EXERCISE INSTRUCTIONS – Your task is to copy the listing exactly, with the pictures left out.

+---+

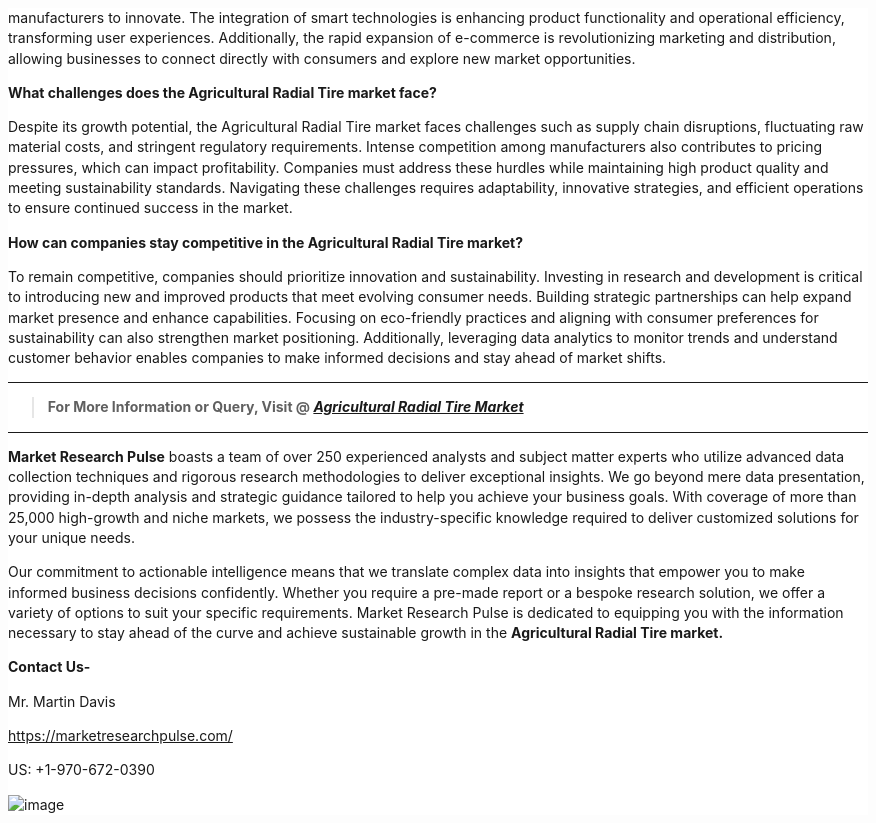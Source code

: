 manufacturers to innovate. The integration of smart technologies is enhancing product functionality and operational efficiency, transforming user experiences. Additionally, the rapid expansion of e-commerce is revolutionizing marketing and distribution, allowing businesses to connect directly with consumers and explore new market opportunities.</p><p><strong>What challenges does the Agricultural Radial Tire market face?</strong></p><p>Despite its growth potential, the Agricultural Radial Tire market faces challenges such as supply chain disruptions, fluctuating raw material costs, and stringent regulatory requirements. Intense competition among manufacturers also contributes to pricing pressures, which can impact profitability. Companies must address these hurdles while maintaining high product quality and meeting sustainability standards. Navigating these challenges requires adaptability, innovative strategies, and efficient operations to ensure continued success in the market.</p><p><strong>How can companies stay competitive in the Agricultural Radial Tire market?</strong></p><p>To remain competitive, companies should prioritize innovation and sustainability. Investing in research and development is critical to introducing new and improved products that meet evolving consumer needs. Building strategic partnerships can help expand market presence and enhance capabilities. Focusing on eco-friendly practices and aligning with consumer preferences for sustainability can also strengthen market positioning. Additionally, leveraging data analytics to monitor trends and understand customer behavior enables companies to make informed decisions and stay ahead of market shifts.</p><hr /><blockquote><p><strong>For More Information or Query, Visit @&nbsp;<em><a href="https://marketresearchpulse.com/report/102306/agricultural-radial-tire-market?utm_source=Linkedin&utm_medium=0111">Agricultural Radial Tire Market</a></em></strong></p></blockquote><hr /><p><strong>Market Research Pulse</strong> boasts a team of over 250 experienced analysts and subject matter experts who utilize advanced data collection techniques and rigorous research methodologies to deliver exceptional insights. We go beyond mere data presentation, providing in-depth analysis and strategic guidance tailored to help you achieve your business goals. With coverage of more than 25,000 high-growth and niche markets, we possess the industry-specific knowledge required to deliver customized solutions for your unique needs.</p><p>Our commitment to actionable intelligence means that we translate complex data into insights that empower you to make informed business decisions confidently. Whether you require a pre-made report or a bespoke research solution, we offer a variety of options to suit your specific requirements. Market Research Pulse is dedicated to equipping you with the information necessary to stay ahead of the curve and achieve sustainable growth in the <strong>Agricultural Radial Tire market.</strong></p><p><strong>Contact Us-</strong></p><p>Mr. Martin Davis</p><p>https://marketresearchpulse.com/</p><p>US: +1-970-672-0390</p>
![image](https://github.com/user-attachments/assets/152a771a-a7bc-4307-a4c8-049bcabcd678)
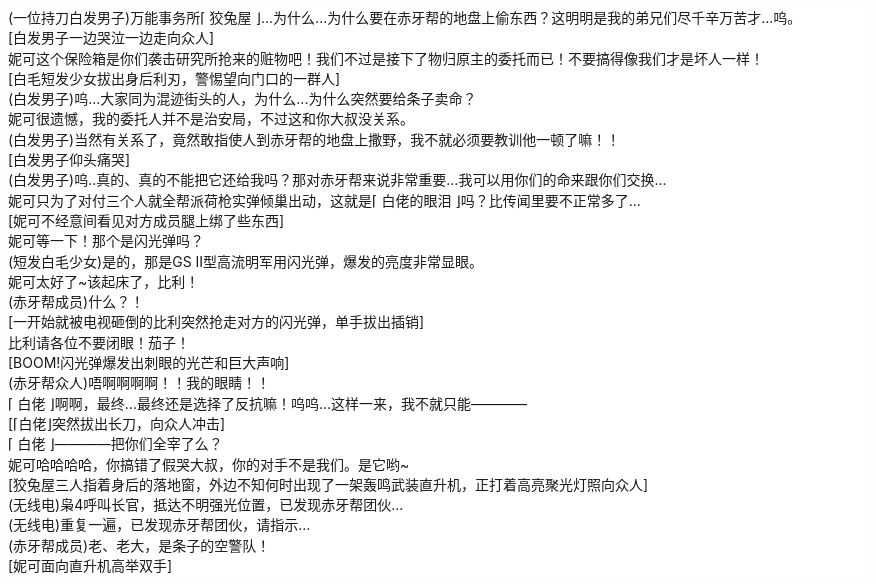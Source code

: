 <div class="dialogue"><span class="speaker whitebeard">(一位持刀白发男子)</span>万能事务所⌈ 狡兔屋 ⌋...为什么...为什么要在赤牙帮的地盘上偷东西？这明明是我的弟兄们尽千辛万苦才...呜。</div>

<div class="action">[白发男子一边哭泣一边走向众人]</div>

<div class="dialogue"><span class="speaker nico">妮可</span>这个保险箱是你们袭击研究所抢来的赃物吧！我们不过是接下了物归原主的委托而已！不要搞得像我们才是坏人一样！</div>

<div class="action">[白毛短发少女拔出身后利刃，警惕望向门口的一群人]</div>

<div class="dialogue"><span class="speaker whitebeard">(白发男子)</span>呜...大家同为混迹街头的人，为什么...为什么突然要给条子卖命？</div>

<div class="dialogue"><span class="speaker nico">妮可</span>很遗憾，我的委托人并不是治安局，不过这和你大叔没关系。</div>

<div class="dialogue"><span class="speaker whitebeard">(白发男子)</span>当然有关系了，竟然敢指使人到赤牙帮的地盘上撒野，我不就必须要教训他一顿了嘛！！</div>

<div class="action">[白发男子仰头痛哭]</div>

<div class="dialogue"><span class="speaker whitebeard">(白发男子)</span>呜..真的、真的不能把它还给我吗？那对赤牙帮来说非常重要...我可以用你们的命来跟你们交换...</div>

<div class="dialogue"><span class="speaker nico">妮可</span>只为了对付三个人就全帮派荷枪实弹倾巢出动，这就是⌈ 白佬的眼泪 ⌋吗？比传闻里要不正常多了...</div>

<div class="action">[妮可不经意间看见对方成员腿上绑了些东西]</div>

<div class="dialogue"><span class="speaker nico">妮可</span>等一下！那个是闪光弹吗？</div>

<div class="dialogue"><span class="speaker anby">(短发白毛少女)</span>是的，那是GS II型高流明军用闪光弹，爆发的亮度非常显眼。</div>

<div class="dialogue"><span class="speaker nico">妮可</span>太好了~该起床了，比利！</div>

<div class="dialogue"><span class="speaker npc">(赤牙帮成员)</span>什么？！</div>

<div class="action">[一开始就被电视砸倒的比利突然抢走对方的闪光弹，单手拔出插销]</div>

<div class="dialogue"><span class="speaker billy">比利</span>请各位不要闭眼！茄子！</div>

<div class="action">[BOOM!闪光弹爆发出刺眼的光芒和巨大声响]</div>

<div class="dialogue"><span class="speaker npc">(赤牙帮众人)</span>唔啊啊啊啊！！我的眼睛！！</div>

<div class="dialogue"><span class="speaker whitebeard">⌈ 白佬 ⌋</span>啊啊，最终...最终还是选择了反抗嘛！呜呜...这样一来，我不就只能————</div>

<div class="action">[⌈白佬⌋突然拔出长刀，向众人冲击]</div>

<div class="dialogue"><span class="speaker whitebeard">⌈ 白佬 ⌋</span>————把你们全宰了么？</div>

<div class="dialogue"><span class="speaker nico">妮可</span>哈哈哈哈，你搞错了假哭大叔，你的对手不是我们。是它哟~</div>

<div class="action">[狡兔屋三人指着身后的落地窗，外边不知何时出现了一架轰鸣武装直升机，正打着高亮聚光灯照向众人]</div>

<div class="dialogue"><span class="speaker npc">(无线电)</span>枭4呼叫长官，抵达不明强光位置，已发现赤牙帮团伙...</div>

<div class="dialogue"><span class="speaker npc">(无线电)</span>重复一遍，已发现赤牙帮团伙，请指示...</div>

<div class="dialogue"><span class="speaker npc">(赤牙帮成员)</span>老、老大，是条子的空警队！</div>

<div class="action">[妮可面向直升机高举双手]</div>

+---+

SOLUTION TO THE EXERCISE –
Source code

: manufacturers to innovate. The integration of smart technologies is enhancing product functionality and operational efficiency, transforming user experiences. Additionally, the rapid expansion of e-commerce is revolutionizing marketing and distribution, allowing businesses to connect directly with consumers and explore new market opportunities.</p><p><strong>What challenges does the Agricultural Radial Tire market face?</strong></p><p>Despite its growth potential, the Agricultural Radial Tire market faces challenges such as supply chain disruptions, fluctuating raw material costs, and stringent regulatory requirements. Intense competition among manufacturers also contributes to pricing pressures, which can impact profitability. Companies must address these hurdles while maintaining high product quality and meeting sustainability standards. Navigating these challenges requires adaptability, innovative strategies, and efficient operations to ensure continued success in the market.</p><p><strong>How can companies stay competitive in the Agricultural Radial Tire market?</strong></p><p>To remain competitive, companies should prioritize innovation and sustainability. Investing in research and development is critical to introducing new and improved products that meet evolving consumer needs. Building strategic partnerships can help expand market presence and enhance capabilities. Focusing on eco-friendly practices and aligning with consumer preferences for sustainability can also strengthen market positioning. Additionally, leveraging data analytics to monitor trends and understand customer behavior enables companies to make informed decisions and stay ahead of market shifts.</p><hr /><blockquote><p><strong>For More Information or Query, Visit @&nbsp;<em><a href="https://marketresearchpulse.com/report/102306/agricultural-radial-tire-market?utm_source=Linkedin&utm_medium=0111">Agricultural Radial Tire Market</a></em></strong></p></blockquote><hr /><p><strong>Market Research Pulse</strong> boasts a team of over 250 experienced analysts and subject matter experts who utilize advanced data collection techniques and rigorous research methodologies to deliver exceptional insights. We go beyond mere data presentation, providing in-depth analysis and strategic guidance tailored to help you achieve your business goals. With coverage of more than 25,000 high-growth and niche markets, we possess the industry-specific knowledge required to deliver customized solutions for your unique needs.</p><p>Our commitment to actionable intelligence means that we translate complex data into insights that empower you to make informed business decisions confidently. Whether you require a pre-made report or a bespoke research solution, we offer a variety of options to suit your specific requirements. Market Research Pulse is dedicated to equipping you with the information necessary to stay ahead of the curve and achieve sustainable growth in the <strong>Agricultural Radial Tire market.</strong></p><p><strong>Contact Us-</strong></p><p>Mr. Martin Davis</p><p>https://marketresearchpulse.com/</p><p>US: +1-970-672-0390</p>
![image](https://github.com/user-attachments/assets/152a771a-a7bc-4307-a4c8-049bcabcd678)
Source code

: <div class="dialogue"><span class="speaker whitebeard">(一位持刀白发男子)</span>万能事务所⌈ 狡兔屋 ⌋...为什么...为什么要在赤牙帮的地盘上偷东西？这明明是我的弟兄们尽千辛万苦才...呜。</div>

<div class="action">[白发男子一边哭泣一边走向众人]</div>

<div class="dialogue"><span class="speaker nico">妮可</span>这个保险箱是你们袭击研究所抢来的赃物吧！我们不过是接下了物归原主的委托而已！不要搞得像我们才是坏人一样！</div>

<div class="action">[白毛短发少女拔出身后利刃，警惕望向门口的一群人]</div>

<div class="dialogue"><span class="speaker whitebeard">(白发男子)</span>呜...大家同为混迹街头的人，为什么...为什么突然要给条子卖命？</div>

<div class="dialogue"><span class="speaker nico">妮可</span>很遗憾，我的委托人并不是治安局，不过这和你大叔没关系。</div>

<div class="dialogue"><span class="speaker whitebeard">(白发男子)</span>当然有关系了，竟然敢指使人到赤牙帮的地盘上撒野，我不就必须要教训他一顿了嘛！！</div>

<div class="action">[白发男子仰头痛哭]</div>

<div class="dialogue"><span class="speaker whitebeard">(白发男子)</span>呜..真的、真的不能把它还给我吗？那对赤牙帮来说非常重要...我可以用你们的命来跟你们交换...</div>

<div class="dialogue"><span class="speaker nico">妮可</span>只为了对付三个人就全帮派荷枪实弹倾巢出动，这就是⌈ 白佬的眼泪 ⌋吗？比传闻里要不正常多了...</div>

<div class="action">[妮可不经意间看见对方成员腿上绑了些东西]</div>

<div class="dialogue"><span class="speaker nico">妮可</span>等一下！那个是闪光弹吗？</div>

<div class="dialogue"><span class="speaker anby">(短发白毛少女)</span>是的，那是GS II型高流明军用闪光弹，爆发的亮度非常显眼。</div>

<div class="dialogue"><span class="speaker nico">妮可</span>太好了~该起床了，比利！</div>

<div class="dialogue"><span class="speaker npc">(赤牙帮成员)</span>什么？！</div>

<div class="action">[一开始就被电视砸倒的比利突然抢走对方的闪光弹，单手拔出插销]</div>

<div class="dialogue"><span class="speaker billy">比利</span>请各位不要闭眼！茄子！</div>

<div class="action">[BOOM!闪光弹爆发出刺眼的光芒和巨大声响]</div>

<div class="dialogue"><span class="speaker npc">(赤牙帮众人)</span>唔啊啊啊啊！！我的眼睛！！</div>

<div class="dialogue"><span class="speaker whitebeard">⌈ 白佬 ⌋</span>啊啊，最终...最终还是选择了反抗嘛！呜呜...这样一来，我不就只能————</div>

<div class="action">[⌈白佬⌋突然拔出长刀，向众人冲击]</div>

<div class="dialogue"><span class="speaker whitebeard">⌈ 白佬 ⌋</span>————把你们全宰了么？</div>

<div class="dialogue"><span class="speaker nico">妮可</span>哈哈哈哈，你搞错了假哭大叔，你的对手不是我们。是它哟~</div>

<div class="action">[狡兔屋三人指着身后的落地窗，外边不知何时出现了一架轰鸣武装直升机，正打着高亮聚光灯照向众人]</div>

<div class="dialogue"><span class="speaker npc">(无线电)</span>枭4呼叫长官，抵达不明强光位置，已发现赤牙帮团伙...</div>

<div class="dialogue"><span class="speaker npc">(无线电)</span>重复一遍，已发现赤牙帮团伙，请指示...</div>

<div class="dialogue"><span class="speaker npc">(赤牙帮成员)</span>老、老大，是条子的空警队！</div>

<div class="action">[妮可面向直升机高举双手]</div>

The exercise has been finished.